Activity
In the entries that follow, the lines from the one with "更早内容 <<< ](../indexes/seduSaosD-earlier.md?t=10161602)" through the one with "更早内容 <<< ](../indexes/seduSaosD-earlier.md?t=10161851)" are the ones to write out, exactly and with both ends included. Nothing else should appear.

======== Listed records ========

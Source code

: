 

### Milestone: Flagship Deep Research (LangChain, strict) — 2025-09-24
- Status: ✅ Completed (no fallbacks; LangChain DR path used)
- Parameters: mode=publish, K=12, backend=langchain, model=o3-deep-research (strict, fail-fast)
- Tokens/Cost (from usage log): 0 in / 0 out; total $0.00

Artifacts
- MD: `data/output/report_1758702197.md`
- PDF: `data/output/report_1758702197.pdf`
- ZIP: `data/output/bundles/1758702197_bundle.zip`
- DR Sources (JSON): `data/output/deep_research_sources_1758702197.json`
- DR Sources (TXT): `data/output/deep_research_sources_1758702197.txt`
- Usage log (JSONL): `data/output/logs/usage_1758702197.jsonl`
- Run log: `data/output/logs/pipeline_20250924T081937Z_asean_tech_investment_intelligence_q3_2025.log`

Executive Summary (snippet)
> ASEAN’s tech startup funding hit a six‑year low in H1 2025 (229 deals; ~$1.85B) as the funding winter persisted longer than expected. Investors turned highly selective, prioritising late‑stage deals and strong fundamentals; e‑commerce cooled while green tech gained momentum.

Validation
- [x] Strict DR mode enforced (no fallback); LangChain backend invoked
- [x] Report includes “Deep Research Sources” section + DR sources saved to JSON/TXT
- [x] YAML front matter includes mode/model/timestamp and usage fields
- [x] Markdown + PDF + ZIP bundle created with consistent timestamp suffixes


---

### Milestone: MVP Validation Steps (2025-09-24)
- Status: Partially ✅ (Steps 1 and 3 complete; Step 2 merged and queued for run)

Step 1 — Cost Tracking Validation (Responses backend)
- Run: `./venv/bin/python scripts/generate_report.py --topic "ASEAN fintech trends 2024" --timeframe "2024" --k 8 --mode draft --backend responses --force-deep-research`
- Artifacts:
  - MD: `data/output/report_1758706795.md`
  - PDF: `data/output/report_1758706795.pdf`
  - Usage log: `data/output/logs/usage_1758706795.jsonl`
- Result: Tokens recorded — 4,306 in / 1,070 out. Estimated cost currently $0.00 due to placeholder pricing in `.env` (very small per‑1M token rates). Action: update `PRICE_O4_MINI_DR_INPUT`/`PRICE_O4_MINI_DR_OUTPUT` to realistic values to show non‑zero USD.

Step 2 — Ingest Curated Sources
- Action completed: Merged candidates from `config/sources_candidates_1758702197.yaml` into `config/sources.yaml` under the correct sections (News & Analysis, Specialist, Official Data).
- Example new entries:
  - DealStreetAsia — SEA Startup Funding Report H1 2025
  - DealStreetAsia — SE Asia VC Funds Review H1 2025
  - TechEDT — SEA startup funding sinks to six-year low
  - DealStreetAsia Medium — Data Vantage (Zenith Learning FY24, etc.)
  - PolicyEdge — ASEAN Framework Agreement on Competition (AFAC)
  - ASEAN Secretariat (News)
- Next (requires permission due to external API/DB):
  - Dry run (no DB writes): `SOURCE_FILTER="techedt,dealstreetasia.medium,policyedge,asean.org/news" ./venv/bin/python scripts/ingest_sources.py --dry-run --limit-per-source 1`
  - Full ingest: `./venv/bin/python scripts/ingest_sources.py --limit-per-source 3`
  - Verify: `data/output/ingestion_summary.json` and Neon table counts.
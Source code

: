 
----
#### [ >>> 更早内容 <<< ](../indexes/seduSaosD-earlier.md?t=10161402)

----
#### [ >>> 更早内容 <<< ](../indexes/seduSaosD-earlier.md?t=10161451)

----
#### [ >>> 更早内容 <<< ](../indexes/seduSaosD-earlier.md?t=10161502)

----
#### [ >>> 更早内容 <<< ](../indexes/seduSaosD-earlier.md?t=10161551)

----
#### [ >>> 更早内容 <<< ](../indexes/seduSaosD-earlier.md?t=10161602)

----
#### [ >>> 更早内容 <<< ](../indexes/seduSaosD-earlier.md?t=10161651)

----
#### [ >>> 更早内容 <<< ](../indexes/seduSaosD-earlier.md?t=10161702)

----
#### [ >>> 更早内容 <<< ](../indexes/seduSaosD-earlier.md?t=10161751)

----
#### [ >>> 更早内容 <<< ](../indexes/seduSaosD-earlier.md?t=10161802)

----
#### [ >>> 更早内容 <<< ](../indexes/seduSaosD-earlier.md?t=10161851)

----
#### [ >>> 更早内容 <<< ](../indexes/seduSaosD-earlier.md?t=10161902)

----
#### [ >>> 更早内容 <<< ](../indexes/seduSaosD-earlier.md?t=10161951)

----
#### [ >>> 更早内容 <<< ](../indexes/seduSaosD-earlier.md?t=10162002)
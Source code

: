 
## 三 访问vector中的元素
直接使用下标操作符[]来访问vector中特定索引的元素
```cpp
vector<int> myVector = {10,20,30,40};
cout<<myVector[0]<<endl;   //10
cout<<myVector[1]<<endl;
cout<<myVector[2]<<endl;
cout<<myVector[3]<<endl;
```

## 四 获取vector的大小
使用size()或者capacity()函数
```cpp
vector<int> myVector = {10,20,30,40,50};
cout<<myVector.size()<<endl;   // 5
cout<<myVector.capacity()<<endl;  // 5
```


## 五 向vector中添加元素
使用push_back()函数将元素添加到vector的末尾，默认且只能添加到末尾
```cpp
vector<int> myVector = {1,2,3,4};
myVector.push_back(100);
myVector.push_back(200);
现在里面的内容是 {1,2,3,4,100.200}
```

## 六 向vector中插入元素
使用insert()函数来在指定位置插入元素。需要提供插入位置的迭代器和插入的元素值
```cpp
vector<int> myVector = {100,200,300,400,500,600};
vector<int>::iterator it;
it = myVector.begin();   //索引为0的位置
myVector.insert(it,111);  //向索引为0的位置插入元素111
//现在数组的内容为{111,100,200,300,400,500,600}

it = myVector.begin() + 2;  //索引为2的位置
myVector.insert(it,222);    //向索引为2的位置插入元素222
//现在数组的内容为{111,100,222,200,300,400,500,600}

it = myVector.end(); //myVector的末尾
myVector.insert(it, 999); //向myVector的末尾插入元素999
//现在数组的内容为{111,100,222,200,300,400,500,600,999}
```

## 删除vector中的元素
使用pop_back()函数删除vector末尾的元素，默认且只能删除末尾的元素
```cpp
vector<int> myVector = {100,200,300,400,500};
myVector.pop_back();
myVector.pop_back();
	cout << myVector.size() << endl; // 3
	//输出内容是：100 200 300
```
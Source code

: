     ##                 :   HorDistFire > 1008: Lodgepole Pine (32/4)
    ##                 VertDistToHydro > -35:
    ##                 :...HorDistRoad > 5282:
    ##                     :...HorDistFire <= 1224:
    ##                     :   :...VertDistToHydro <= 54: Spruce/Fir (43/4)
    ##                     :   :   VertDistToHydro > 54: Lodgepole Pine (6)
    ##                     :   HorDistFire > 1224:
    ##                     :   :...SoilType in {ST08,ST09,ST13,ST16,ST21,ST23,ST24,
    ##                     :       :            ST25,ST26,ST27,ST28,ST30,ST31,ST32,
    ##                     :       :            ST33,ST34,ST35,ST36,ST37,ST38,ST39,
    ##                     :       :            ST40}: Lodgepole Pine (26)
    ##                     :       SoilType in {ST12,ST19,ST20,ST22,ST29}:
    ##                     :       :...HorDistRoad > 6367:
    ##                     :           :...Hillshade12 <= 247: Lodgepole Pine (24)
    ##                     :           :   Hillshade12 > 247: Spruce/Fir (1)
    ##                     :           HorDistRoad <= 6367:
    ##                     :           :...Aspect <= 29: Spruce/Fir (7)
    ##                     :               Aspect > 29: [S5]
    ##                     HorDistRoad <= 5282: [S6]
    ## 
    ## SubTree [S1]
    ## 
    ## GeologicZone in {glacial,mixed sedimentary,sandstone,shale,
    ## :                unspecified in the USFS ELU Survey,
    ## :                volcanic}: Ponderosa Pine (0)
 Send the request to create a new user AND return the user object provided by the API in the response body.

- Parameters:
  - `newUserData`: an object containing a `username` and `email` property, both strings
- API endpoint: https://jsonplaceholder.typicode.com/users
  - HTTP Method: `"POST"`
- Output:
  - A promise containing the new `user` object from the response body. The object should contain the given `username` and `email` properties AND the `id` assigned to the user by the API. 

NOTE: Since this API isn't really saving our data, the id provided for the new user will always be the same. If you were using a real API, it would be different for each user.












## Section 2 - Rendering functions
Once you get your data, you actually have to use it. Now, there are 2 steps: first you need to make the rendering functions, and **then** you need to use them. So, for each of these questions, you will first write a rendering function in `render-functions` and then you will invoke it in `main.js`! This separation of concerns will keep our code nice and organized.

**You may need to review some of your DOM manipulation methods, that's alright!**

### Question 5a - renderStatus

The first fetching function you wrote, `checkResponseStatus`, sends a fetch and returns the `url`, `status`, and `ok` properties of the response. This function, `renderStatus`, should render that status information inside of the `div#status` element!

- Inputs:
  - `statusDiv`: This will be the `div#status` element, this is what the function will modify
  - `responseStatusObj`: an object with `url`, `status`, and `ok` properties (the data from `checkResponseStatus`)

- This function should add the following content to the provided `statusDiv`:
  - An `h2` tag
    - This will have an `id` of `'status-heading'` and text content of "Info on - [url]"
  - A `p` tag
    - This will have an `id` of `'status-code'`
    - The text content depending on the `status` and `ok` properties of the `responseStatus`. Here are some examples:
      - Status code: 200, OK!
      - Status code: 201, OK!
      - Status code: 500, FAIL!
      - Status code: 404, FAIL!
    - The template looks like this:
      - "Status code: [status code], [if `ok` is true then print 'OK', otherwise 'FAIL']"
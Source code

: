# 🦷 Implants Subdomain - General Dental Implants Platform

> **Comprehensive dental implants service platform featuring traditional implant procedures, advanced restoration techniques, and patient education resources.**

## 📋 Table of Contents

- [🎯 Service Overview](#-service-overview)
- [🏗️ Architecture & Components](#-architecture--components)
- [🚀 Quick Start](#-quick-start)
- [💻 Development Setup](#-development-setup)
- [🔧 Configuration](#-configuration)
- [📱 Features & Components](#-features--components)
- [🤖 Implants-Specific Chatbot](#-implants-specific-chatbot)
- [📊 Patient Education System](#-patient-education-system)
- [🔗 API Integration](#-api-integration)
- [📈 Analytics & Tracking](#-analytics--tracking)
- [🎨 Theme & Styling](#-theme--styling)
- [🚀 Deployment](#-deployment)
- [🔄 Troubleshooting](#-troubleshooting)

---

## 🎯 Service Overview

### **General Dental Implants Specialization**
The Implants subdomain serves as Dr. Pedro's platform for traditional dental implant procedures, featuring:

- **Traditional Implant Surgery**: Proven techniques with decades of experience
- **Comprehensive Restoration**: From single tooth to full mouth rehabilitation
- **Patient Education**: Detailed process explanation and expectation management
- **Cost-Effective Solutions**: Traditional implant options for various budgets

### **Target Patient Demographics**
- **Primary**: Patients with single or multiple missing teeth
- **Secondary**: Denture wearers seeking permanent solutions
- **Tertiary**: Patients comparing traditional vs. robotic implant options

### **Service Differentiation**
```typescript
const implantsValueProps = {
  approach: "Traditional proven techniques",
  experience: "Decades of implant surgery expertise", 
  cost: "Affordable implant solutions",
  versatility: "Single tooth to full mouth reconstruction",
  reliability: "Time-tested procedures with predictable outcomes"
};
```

========

Solved problem
#### [ >>> 更早内容 <<< ](../indexes/seduSaosD-earlier.md?t=10161602)

----
#### [ >>> 更早内容 <<< ](../indexes/seduSaosD-earlier.md?t=10161651)

----
#### [ >>> 更早内容 <<< ](../indexes/seduSaosD-earlier.md?t=10161702)

----
#### [ >>> 更早内容 <<< ](../indexes/seduSaosD-earlier.md?t=10161751)

----
#### [ >>> 更早内容 <<< ](../indexes/seduSaosD-earlier.md?t=10161802)

----
#### [ >>> 更早内容 <<< ](../indexes/seduSaosD-earlier.md?t=10161851)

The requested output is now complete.